• [PROMPT]: All lines in the records below that hold "Technology" are to be shown.

Plain-text document sources
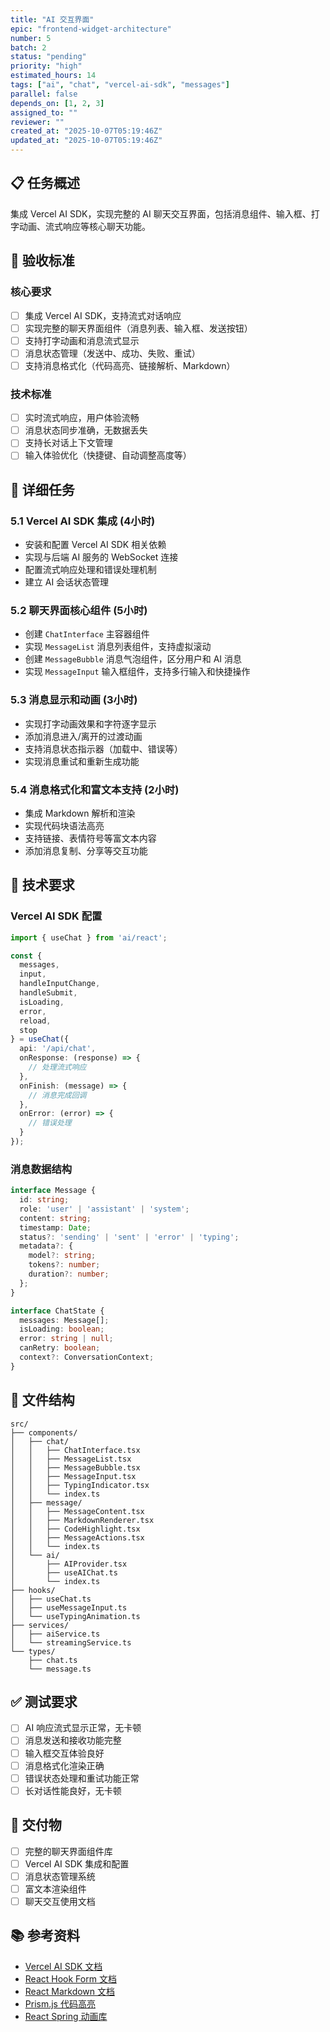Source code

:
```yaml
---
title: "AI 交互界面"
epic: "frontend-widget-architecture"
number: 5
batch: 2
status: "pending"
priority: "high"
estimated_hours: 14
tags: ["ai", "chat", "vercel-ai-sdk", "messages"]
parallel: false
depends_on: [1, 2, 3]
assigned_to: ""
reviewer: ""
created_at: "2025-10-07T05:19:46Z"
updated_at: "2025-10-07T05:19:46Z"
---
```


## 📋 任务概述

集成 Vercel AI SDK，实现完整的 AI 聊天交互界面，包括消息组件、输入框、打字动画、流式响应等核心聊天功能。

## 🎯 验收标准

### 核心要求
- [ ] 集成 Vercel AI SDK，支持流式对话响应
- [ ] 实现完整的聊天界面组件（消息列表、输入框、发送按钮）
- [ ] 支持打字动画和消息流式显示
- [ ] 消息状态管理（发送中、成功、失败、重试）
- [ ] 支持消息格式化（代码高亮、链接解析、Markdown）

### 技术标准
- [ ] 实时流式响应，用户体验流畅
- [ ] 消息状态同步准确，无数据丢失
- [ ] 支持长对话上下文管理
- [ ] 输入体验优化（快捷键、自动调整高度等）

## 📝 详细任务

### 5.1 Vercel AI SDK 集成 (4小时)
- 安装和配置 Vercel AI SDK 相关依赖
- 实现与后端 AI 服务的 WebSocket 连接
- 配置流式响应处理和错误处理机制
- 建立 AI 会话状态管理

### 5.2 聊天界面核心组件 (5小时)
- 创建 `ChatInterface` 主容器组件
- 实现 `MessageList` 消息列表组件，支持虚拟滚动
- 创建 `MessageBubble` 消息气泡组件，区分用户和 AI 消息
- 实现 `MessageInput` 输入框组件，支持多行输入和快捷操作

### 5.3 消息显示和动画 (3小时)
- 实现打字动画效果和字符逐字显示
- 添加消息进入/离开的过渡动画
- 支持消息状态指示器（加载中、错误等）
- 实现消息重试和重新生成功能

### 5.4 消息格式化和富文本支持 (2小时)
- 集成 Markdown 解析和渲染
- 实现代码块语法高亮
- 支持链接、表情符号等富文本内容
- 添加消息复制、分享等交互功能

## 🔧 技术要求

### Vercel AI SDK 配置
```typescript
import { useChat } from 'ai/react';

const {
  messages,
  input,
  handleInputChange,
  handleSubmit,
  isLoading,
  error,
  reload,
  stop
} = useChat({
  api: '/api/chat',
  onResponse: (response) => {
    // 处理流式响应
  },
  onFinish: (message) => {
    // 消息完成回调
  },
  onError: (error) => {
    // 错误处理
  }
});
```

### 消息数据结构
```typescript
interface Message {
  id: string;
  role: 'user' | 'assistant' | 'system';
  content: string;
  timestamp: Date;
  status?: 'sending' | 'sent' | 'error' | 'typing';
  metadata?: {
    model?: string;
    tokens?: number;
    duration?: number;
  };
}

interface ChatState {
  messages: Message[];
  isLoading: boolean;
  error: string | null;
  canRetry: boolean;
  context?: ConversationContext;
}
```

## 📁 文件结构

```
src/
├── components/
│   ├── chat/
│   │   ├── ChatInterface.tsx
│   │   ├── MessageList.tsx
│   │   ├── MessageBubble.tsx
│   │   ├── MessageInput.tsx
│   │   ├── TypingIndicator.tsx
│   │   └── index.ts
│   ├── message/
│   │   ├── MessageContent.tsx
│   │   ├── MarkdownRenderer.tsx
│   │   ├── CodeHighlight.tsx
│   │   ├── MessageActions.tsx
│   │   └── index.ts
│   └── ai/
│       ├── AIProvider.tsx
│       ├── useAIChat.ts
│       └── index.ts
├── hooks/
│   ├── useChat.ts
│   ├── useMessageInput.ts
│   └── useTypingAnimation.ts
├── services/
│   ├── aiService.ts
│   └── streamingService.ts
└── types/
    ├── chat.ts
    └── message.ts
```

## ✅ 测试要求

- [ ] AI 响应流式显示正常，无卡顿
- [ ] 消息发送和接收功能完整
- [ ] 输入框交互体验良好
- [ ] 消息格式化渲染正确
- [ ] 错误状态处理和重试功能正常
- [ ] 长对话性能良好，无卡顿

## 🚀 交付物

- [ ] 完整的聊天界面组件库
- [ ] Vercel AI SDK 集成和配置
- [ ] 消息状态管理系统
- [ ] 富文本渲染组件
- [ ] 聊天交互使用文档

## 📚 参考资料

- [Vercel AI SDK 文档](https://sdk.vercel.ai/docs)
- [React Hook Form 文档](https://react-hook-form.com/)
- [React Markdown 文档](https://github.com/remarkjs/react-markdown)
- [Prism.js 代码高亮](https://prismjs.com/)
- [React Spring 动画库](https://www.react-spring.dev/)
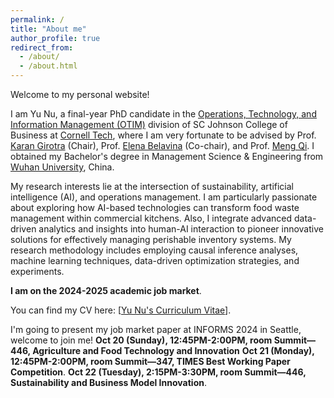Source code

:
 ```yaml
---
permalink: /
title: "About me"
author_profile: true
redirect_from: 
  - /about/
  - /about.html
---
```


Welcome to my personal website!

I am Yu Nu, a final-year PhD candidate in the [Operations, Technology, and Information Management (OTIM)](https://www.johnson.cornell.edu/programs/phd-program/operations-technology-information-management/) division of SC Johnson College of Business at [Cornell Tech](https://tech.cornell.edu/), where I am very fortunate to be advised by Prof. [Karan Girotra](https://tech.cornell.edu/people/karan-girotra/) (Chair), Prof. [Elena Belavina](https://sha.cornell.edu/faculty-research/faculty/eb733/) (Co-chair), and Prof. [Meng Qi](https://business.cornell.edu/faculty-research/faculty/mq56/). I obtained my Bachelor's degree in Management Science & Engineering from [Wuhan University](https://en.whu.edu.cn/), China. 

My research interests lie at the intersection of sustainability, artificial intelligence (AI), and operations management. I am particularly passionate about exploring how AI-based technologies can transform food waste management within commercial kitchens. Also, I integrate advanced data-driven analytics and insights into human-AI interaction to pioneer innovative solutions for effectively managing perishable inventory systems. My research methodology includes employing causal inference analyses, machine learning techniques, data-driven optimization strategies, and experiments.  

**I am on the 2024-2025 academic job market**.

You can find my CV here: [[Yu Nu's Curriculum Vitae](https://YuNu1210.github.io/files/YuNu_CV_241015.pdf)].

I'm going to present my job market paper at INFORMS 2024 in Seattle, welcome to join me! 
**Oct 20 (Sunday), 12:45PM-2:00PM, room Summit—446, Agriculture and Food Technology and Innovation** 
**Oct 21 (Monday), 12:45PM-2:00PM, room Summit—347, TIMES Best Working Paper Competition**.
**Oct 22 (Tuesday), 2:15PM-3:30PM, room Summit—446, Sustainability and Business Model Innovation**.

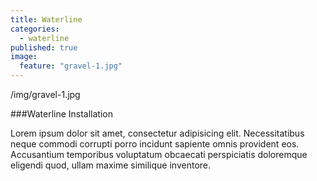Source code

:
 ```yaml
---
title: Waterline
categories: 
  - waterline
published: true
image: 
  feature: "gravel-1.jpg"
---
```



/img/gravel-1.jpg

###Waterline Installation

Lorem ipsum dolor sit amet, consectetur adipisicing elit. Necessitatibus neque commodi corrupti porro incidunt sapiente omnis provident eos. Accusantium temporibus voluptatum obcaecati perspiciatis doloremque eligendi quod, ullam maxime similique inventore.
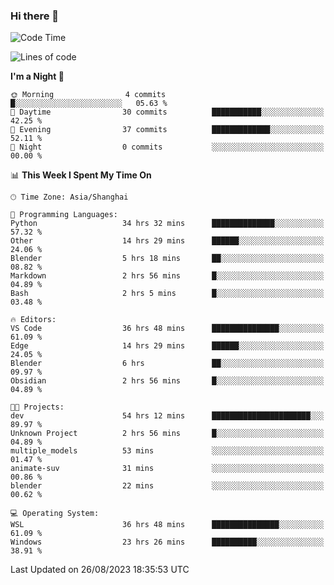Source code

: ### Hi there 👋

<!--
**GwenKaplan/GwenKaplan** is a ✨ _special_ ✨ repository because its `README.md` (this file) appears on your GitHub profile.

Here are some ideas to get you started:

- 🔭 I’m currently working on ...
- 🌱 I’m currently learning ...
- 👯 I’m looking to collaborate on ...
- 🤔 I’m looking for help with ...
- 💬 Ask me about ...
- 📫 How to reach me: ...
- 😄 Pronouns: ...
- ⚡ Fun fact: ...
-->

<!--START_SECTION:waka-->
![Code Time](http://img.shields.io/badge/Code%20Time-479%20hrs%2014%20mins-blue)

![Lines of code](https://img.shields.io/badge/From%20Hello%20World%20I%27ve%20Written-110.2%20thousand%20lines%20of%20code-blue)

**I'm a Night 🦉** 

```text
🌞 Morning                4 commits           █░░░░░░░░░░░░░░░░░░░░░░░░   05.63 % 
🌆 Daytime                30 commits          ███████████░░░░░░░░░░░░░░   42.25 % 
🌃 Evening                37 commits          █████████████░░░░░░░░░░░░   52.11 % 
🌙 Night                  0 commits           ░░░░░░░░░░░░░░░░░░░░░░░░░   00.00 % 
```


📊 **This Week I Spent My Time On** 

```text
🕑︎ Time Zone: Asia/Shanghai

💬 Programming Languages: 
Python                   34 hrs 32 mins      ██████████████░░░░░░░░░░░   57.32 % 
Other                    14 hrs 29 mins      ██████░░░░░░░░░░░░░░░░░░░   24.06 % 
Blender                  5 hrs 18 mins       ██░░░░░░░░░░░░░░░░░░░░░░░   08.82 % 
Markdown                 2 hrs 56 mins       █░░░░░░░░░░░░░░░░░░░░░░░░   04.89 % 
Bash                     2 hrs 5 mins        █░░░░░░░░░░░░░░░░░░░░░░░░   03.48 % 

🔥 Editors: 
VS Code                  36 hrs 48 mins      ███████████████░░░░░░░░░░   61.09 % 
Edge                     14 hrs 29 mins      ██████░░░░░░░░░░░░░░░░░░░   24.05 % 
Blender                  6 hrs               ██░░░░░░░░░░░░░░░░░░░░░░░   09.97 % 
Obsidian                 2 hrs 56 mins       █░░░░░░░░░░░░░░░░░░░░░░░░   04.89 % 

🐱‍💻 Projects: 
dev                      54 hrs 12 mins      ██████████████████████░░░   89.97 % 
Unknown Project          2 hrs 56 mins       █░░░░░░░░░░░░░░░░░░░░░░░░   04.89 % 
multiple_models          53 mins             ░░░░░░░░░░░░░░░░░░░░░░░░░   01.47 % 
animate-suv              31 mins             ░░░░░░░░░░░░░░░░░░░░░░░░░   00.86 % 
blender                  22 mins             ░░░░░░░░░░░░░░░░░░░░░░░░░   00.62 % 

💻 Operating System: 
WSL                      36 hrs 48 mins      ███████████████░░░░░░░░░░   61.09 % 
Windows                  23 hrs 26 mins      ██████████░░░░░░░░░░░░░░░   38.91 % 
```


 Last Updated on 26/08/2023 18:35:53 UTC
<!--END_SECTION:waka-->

• [WORKED SOLUTION]:
I am Yu Nu, a final-year PhD candidate in the [Operations, Technology, and Information Management (OTIM)](https://www.johnson.cornell.edu/programs/phd-program/operations-technology-information-management/) division of SC Johnson College of Business at [Cornell Tech](https://tech.cornell.edu/), where I am very fortunate to be advised by Prof. [Karan Girotra](https://tech.cornell.edu/people/karan-girotra/) (Chair), Prof. [Elena Belavina](https://sha.cornell.edu/faculty-research/faculty/eb733/) (Co-chair), and Prof. [Meng Qi](https://business.cornell.edu/faculty-research/faculty/mq56/). I obtained my Bachelor's degree in Management Science & Engineering from [Wuhan University](https://en.whu.edu.cn/), China. 
**Oct 20 (Sunday), 12:45PM-2:00PM, room Summit—446, Agriculture and Food Technology and Innovation** 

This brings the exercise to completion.